Over the years, frustrated anglers have slowly figured out what special downsized lures catch schooling bass that refuse bigger lures. Most anglers keep it a secret unwilling to share with anyone including their best fishing buddies. However, a few anglers are willing to share their secret lure and the following four lures consistently get mentioned.
Interestingly, the list is made up of these secret lures covering the three zones where fish can be caught when schooling. Topwater zone is where bass can actively be seen feeding on the surface. Middle zone is where fish feed on schools of shad being pushed up towards the surface or trying to evade packs of bass chasing them. Bottom zone is where injured and dying shad slowly fall after being attacked by a school of fish.
At the top of the list is a topwater lure. The Heddon Zara Puppy may only measure 3-inches, but it appeals to schooling bass no matter where you are fishing it. Just like the larger walk-the-dog style lures, an angler has to master the technique of walking-the-dog to incite bass to strike it.
Fishing a topwater lure is simple. Just cast to where the fish are breaking the surface then walking the lure back to the boat. Some days it takes a fast retrieve and other days a slower side to side walking action. There will be days when bass will only strike even downsized lures casted accurately to a certain spot.
It may be fun to watch a bass explode on a topwater lure, but reluctant bass normally will bite lures fished in the middle and bottom zone more aggressively increasing the number of strikes and bass caught. The middle zone ranges anywhere from just below the surface to almost on the bottom. It’s the zone where schooling bass are chasing balls of baitfish or feeding on individual shad away from the school.
Two of the secret lures are designed for fishing in the middle zone. It’s not surprising since bass spend most of the time chasing schools of baitfish below the surface. The Worden’s Rooster Tail, an in-line single spin lure often catches bass when no other lure can.
All of the action comes from just a single willow leaf spinner blade. It’s subtle action and small profile matches even the smallest shad.
The other middle zone lure is a Rapala CountDown Minnow that’s shaped just like a small baitfish. It can be casted or even trolled. Both of these lures can be counted down to where the bass are feeding.
While oversized magnum spoons are all the rage in bass fishing right now, however, bass in the bottom zone may not want these large oversized magnum spoons. When bass are being finicky, the smaller Cotton Cordell 1/4-ounce Little Mickey spoon is the perfect size and catches everything from small bass to big bass.
These secret lures are all too lightweight for using a baitcaster. Ultralight spinning tackle is perfect, however, using the right one can make your day fishing these lightweight lures.

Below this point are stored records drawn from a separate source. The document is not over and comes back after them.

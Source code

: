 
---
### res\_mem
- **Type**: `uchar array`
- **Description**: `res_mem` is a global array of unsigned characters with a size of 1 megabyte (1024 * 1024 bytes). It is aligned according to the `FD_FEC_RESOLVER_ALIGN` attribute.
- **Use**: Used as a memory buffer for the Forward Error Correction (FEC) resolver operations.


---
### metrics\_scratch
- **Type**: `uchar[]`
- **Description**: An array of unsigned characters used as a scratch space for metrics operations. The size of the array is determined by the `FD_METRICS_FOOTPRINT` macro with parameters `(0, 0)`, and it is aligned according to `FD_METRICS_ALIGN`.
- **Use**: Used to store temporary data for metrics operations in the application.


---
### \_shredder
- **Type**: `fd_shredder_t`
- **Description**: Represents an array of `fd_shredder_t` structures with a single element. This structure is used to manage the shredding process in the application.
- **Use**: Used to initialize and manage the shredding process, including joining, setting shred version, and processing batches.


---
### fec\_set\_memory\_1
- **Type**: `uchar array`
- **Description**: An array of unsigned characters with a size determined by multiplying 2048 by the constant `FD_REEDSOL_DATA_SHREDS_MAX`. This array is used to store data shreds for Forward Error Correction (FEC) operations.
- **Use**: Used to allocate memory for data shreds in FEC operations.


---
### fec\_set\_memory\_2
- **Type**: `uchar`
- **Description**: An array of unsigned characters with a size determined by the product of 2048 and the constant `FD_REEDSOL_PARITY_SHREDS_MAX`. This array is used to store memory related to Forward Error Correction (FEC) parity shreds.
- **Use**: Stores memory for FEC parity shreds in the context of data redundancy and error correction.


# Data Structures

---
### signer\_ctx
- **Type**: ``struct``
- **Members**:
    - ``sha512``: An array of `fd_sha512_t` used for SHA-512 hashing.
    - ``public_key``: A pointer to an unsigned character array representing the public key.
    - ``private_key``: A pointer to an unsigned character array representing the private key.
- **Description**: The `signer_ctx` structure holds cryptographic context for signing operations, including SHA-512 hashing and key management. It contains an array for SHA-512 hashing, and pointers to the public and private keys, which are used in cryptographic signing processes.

Most people don’t like spinning gear because of line twist and tangles. Using a WaveSpin Reel with the patented “Wave” spool and guaranteed no tangle technology allows loops to come off the spool. This eliminates the dreaded bird’s nest created with traditional reels.
Anglers will also need a superior drag system when fishing with these smaller lures. Both WaveSpin Reels Legend 250 and DHxL have an exclusive 10 disc drag system for a silky smooth release of line from the spool. This eliminates the catching effect that would break the line or rip the hooks free from the fish when it makes a run. The smooth exclusive WaveSpin Reels 10 disc drag system also decreases stretching the line that would otherwise result in the fishing line twisting and tangling.
Now you know the secret lures to catching reluctant schooling bass. Just tie on one of the secret lures mentioned above to a spinning rod and reel. They maybe small lures, but the results will amaze you and your fishing buddies.